I tried to save the output of xgb.train
of XGBoost as a log file by logging
, but I could not record the output. How can I record it? I tried to refer to the existing Stackoverflow question but it was impossible. I would like you to show it with a concrete sample.
import sys
import logging
# ---------------------------------------------- #
# Some logging settings
# ---------------------------------------------- #
import xgboost as xgb
import numpy as np
from sklearn.model_selection import KFold
from sklearn.datasets import load_digits
rng = np.random.RandomState(31337)
print("Zeros and Ones from the Digits dataset: binary classification")
digits = load_digits(2)
y = digits['target']
X = digits['data']
kf = KFold(n_splits=2, shuffle=True, random_state=rng)
for train_index, test_index in kf.split(X):
param = {'max_depth':2, 'eta':0.3, 'silent':1, 'objective':'binary:logistic' }
dtrain = xgb.DMatrix(X[train_index], y[train_index])
dtest = xgb.DMatrix(X[test_index], y[test_index])

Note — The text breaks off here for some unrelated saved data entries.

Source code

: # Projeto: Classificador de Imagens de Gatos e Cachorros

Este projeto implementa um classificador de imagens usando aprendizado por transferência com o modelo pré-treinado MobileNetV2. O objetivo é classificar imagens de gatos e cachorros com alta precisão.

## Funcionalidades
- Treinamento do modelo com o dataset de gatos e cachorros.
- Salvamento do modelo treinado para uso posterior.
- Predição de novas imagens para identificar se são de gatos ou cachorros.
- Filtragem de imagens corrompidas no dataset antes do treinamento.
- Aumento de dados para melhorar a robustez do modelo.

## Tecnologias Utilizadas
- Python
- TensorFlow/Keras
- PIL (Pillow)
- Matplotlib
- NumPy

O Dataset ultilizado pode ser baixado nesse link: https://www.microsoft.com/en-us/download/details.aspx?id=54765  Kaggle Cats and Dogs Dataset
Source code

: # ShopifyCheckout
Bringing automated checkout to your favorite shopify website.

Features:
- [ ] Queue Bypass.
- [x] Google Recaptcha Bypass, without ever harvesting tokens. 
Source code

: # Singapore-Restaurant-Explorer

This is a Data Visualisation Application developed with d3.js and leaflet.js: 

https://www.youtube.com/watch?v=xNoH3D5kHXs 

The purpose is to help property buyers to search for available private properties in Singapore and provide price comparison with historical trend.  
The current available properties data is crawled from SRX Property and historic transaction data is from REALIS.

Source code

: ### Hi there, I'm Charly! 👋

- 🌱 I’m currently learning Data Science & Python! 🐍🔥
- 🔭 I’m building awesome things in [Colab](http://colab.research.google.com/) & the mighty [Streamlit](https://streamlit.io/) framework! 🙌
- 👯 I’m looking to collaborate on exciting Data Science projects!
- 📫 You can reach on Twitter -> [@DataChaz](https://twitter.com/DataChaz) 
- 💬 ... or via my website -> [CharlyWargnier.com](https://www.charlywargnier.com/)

# specify validations set to watch performance
watchlist = [(dtest,'eval'), (dtrain,'train')]
num_round = 2
bst = xgb.train(param, dtrain, num_round, watchlist)
# I want to record this output.
# Zeros and Ones from the Digits dataset: binary classification
# [0] eval-error:0.011111 train-error:0.011111
# [1] eval-error:0.011111 train-error:0.005556
# [0] eval-error:0.016667 train-error:0.005556
# [1] eval-error:0.005556 train-error:0
The accepted solution does not work with xgboost version 1.3 and above. (Tested on 1.6.1), due to following:
In XGBoost 1.3, a new callback interface is designed for Python package.
(Source: https://xgboost.readthedocs.io/en/latest/python/callbacks.html)
You can achieve python logging for xgboost.train by defining custom logging callback and passing it as argument to xgb.train as shown below:
import logging
logger = logging.getLogger(__name__)
import xgboost
class XGBLogging(xgboost.callback.TrainingCallback):
"""log train logs to file"""
def __init__(self, epoch_log_interval=100):
self.epoch_log_interval = epoch_log_interval
def after_iteration(self, model, epoch, evals_log):
if epoch % self.epoch_log_interval == 0:
for data, metric in evals_log.items():
metrics = list(metric.keys())
metrics_str = ""
for m_key in metrics:
metrics_str = metrics_str + f"{m_key}: {metric[m_key][-1]}"
logger.info(f"Epoch: {epoch}, {data}: {metrics_str}")
# False to indicate training should not stop.
return False
model = xgboost.train(
xgboost_parms,
dtrain=dtrain,
evals=[(dtrain,"train"),(dvalid,"valid")]
callbacks=[XGBLogging(epoch_log_interval=100)]
)